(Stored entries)
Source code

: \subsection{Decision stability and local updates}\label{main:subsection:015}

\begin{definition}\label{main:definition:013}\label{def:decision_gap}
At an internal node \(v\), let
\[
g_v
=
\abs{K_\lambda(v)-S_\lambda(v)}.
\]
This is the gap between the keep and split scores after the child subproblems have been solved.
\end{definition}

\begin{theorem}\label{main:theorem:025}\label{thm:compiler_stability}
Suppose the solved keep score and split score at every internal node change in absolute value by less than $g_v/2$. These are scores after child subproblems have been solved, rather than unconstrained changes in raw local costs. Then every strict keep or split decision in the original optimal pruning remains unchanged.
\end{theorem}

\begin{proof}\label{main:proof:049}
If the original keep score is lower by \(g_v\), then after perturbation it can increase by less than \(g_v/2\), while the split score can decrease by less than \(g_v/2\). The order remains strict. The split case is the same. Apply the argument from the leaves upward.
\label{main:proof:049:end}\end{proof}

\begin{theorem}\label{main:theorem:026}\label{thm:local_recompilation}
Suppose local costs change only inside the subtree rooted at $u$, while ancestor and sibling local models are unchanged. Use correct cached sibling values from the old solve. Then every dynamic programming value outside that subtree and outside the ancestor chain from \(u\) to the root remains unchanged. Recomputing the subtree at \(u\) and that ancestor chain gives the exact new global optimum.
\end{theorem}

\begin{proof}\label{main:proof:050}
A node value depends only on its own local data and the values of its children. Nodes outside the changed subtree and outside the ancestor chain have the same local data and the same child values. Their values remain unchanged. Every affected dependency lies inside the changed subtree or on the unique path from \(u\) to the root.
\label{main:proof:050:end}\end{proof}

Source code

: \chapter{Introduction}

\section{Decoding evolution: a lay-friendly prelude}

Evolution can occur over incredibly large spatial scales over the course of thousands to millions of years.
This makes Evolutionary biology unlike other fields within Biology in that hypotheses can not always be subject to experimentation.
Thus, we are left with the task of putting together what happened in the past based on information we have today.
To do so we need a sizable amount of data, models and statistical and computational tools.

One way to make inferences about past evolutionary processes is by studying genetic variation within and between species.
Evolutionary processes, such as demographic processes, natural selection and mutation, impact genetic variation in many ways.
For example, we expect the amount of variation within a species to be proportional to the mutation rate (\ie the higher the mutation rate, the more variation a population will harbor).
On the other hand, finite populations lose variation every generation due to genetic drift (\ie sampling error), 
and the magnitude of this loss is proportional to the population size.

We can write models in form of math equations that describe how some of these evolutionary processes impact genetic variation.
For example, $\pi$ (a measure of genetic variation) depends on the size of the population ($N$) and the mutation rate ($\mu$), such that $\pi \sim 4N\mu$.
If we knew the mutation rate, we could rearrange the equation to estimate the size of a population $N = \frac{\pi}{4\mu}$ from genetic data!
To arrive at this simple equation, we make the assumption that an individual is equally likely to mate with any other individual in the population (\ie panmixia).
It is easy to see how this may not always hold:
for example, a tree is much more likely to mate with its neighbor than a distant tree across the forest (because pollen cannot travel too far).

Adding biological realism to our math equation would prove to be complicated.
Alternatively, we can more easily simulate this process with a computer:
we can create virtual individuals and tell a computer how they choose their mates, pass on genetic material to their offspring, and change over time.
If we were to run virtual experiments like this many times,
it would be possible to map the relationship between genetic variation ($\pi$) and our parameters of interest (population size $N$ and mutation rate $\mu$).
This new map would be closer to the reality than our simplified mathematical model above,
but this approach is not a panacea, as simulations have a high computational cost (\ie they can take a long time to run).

INSTRUCTIONS FOR THE TASK.
Copy out the entries above without altering a single character.

PROBLEM SOLUTION.
Source code

: \subsection{Decision stability and local updates}\label{main:subsection:015}

\begin{definition}\label{main:definition:013}\label{def:decision_gap}
At an internal node \(v\), let
\[
g_v
=
\abs{K_\lambda(v)-S_\lambda(v)}.
\]
This is the gap between the keep and split scores after the child subproblems have been solved.
\end{definition}

\begin{theorem}\label{main:theorem:025}\label{thm:compiler_stability}
Suppose the solved keep score and split score at every internal node change in absolute value by less than $g_v/2$. These are scores after child subproblems have been solved, rather than unconstrained changes in raw local costs. Then every strict keep or split decision in the original optimal pruning remains unchanged.
\end{theorem}

\begin{proof}\label{main:proof:049}
If the original keep score is lower by \(g_v\), then after perturbation it can increase by less than \(g_v/2\), while the split score can decrease by less than \(g_v/2\). The order remains strict. The split case is the same. Apply the argument from the leaves upward.
\label{main:proof:049:end}\end{proof}

\begin{theorem}\label{main:theorem:026}\label{thm:local_recompilation}
Suppose local costs change only inside the subtree rooted at $u$, while ancestor and sibling local models are unchanged. Use correct cached sibling values from the old solve. Then every dynamic programming value outside that subtree and outside the ancestor chain from \(u\) to the root remains unchanged. Recomputing the subtree at \(u\) and that ancestor chain gives the exact new global optimum.
\end{theorem}

\begin{proof}\label{main:proof:050}
A node value depends only on its own local data and the values of its children. Nodes outside the changed subtree and outside the ancestor chain have the same local data and the same child values. Their values remain unchanged. Every affected dependency lies inside the changed subtree or on the unique path from \(u\) to the root.
\label{main:proof:050:end}\end{proof}

Source code

: \chapter{Introduction}

\section{Decoding evolution: a lay-friendly prelude}

Evolution can occur over incredibly large spatial scales over the course of thousands to millions of years.
This makes Evolutionary biology unlike other fields within Biology in that hypotheses can not always be subject to experimentation.
Thus, we are left with the task of putting together what happened in the past based on information we have today.
To do so we need a sizable amount of data, models and statistical and computational tools.

One way to make inferences about past evolutionary processes is by studying genetic variation within and between species.
Evolutionary processes, such as demographic processes, natural selection and mutation, impact genetic variation in many ways.
For example, we expect the amount of variation within a species to be proportional to the mutation rate (\ie the higher the mutation rate, the more variation a population will harbor).
On the other hand, finite populations lose variation every generation due to genetic drift (\ie sampling error), 
and the magnitude of this loss is proportional to the population size.

We can write models in form of math equations that describe how some of these evolutionary processes impact genetic variation.
For example, $\pi$ (a measure of genetic variation) depends on the size of the population ($N$) and the mutation rate ($\mu$), such that $\pi \sim 4N\mu$.
If we knew the mutation rate, we could rearrange the equation to estimate the size of a population $N = \frac{\pi}{4\mu}$ from genetic data!
To arrive at this simple equation, we make the assumption that an individual is equally likely to mate with any other individual in the population (\ie panmixia).
It is easy to see how this may not always hold:
for example, a tree is much more likely to mate with its neighbor than a distant tree across the forest (because pollen cannot travel too far).

Adding biological realism to our math equation would prove to be complicated.
Alternatively, we can more easily simulate this process with a computer:
we can create virtual individuals and tell a computer how they choose their mates, pass on genetic material to their offspring, and change over time.
If we were to run virtual experiments like this many times,
it would be possible to map the relationship between genetic variation ($\pi$) and our parameters of interest (population size $N$ and mutation rate $\mu$).
This new map would be closer to the reality than our simplified mathematical model above,
but this approach is not a panacea, as simulations have a high computational cost (\ie they can take a long time to run).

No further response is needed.